>>>

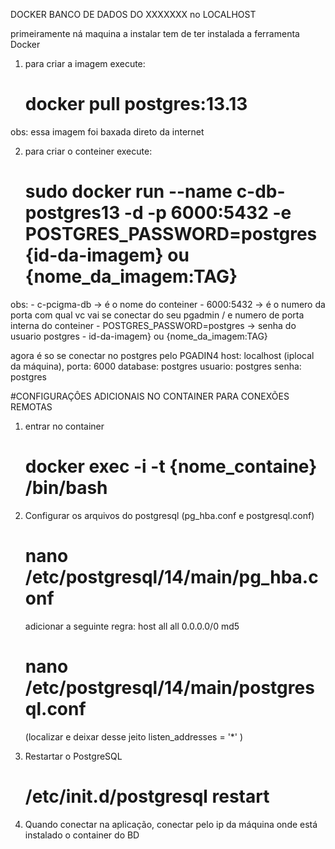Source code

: DOCKER BANCO DE DADOS DO XXXXXXX no LOCALHOST

primeiramente ná maquina a instalar tem de ter instalada a ferramenta Docker


 1. para criar a imagem execute:
    
    # docker pull postgres:13.13

   obs: essa imagem foi baxada direto da internet

 2. para criar o conteiner execute:
      # sudo docker run --name c-db-postgres13 -d -p 6000:5432 -e POSTGRES_PASSWORD=postgres {id-da-imagem} ou {nome_da_imagem:TAG}
   obs:
      - c-pcigma-db -> é o nome do conteiner
      - 6000:5432 -> é o numero da porta com qual vc vai se conectar do seu pgadmin / e numero de porta interna do conteiner 
      - POSTGRES_PASSWORD=postgres -> senha do usuario postgres
      - id-da-imagem} ou {nome_da_imagem:TAG}

agora é so se conectar no postgres pelo PGADIN4
    host: localhost (iplocal da máquina), 
    porta: 6000
    database: postgres
    usuario: postgres
    senha: postgres

#CONFIGURAÇÔES ADICIONAIS NO CONTAINER PARA CONEXÕES REMOTAS
1. entrar no container
   # docker exec -i -t {nome_containe} /bin/bash
2. Configurar os arquivos do postgresql (pg_hba.conf e postgresql.conf)
   # nano /etc/postgresql/14/main/pg_hba.conf
     adicionar a seguinte regra:
     host    all             all             0.0.0.0/0               md5

   
   # nano /etc/postgresql/14/main/postgresql.conf
   (localizar e deixar desse jeito listen_addresses = '*' )
4. Restartar o PostgreSQL
   #  /etc/init.d/postgresql restart
5. Quando conectar na aplicação, conectar pelo ip da máquina onde está instalado o container do BD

<<<

■ AIM OF THE EXERCISE ■
The records above need to be copied exactly, with the pictures left out.

■ SOLUTION ■
Source code

: DOCKER BANCO DE DADOS DO XXXXXXX no LOCALHOST

primeiramente ná maquina a instalar tem de ter instalada a ferramenta Docker


 1. para criar a imagem execute:
    
    # docker pull postgres:13.13

   obs: essa imagem foi baxada direto da internet

 2. para criar o conteiner execute:
      # sudo docker run --name c-db-postgres13 -d -p 6000:5432 -e POSTGRES_PASSWORD=postgres {id-da-imagem} ou {nome_da_imagem:TAG}
   obs:
      - c-pcigma-db -> é o nome do conteiner
      - 6000:5432 -> é o numero da porta com qual vc vai se conectar do seu pgadmin / e numero de porta interna do conteiner 
      - POSTGRES_PASSWORD=postgres -> senha do usuario postgres
      - id-da-imagem} ou {nome_da_imagem:TAG}

agora é so se conectar no postgres pelo PGADIN4
    host: localhost (iplocal da máquina), 
    porta: 6000
    database: postgres
    usuario: postgres
    senha: postgres

#CONFIGURAÇÔES ADICIONAIS NO CONTAINER PARA CONEXÕES REMOTAS
1. entrar no container
   # docker exec -i -t {nome_containe} /bin/bash
2. Configurar os arquivos do postgresql (pg_hba.conf e postgresql.conf)
   # nano /etc/postgresql/14/main/pg_hba.conf
     adicionar a seguinte regra:
     host    all             all             0.0.0.0/0               md5

   
   # nano /etc/postgresql/14/main/postgresql.conf
   (localizar e deixar desse jeito listen_addresses = '*' )
4. Restartar o PostgreSQL
   #  /etc/init.d/postgresql restart
5. Quando conectar na aplicação, conectar pelo ip da máquina onde está instalado o container do BD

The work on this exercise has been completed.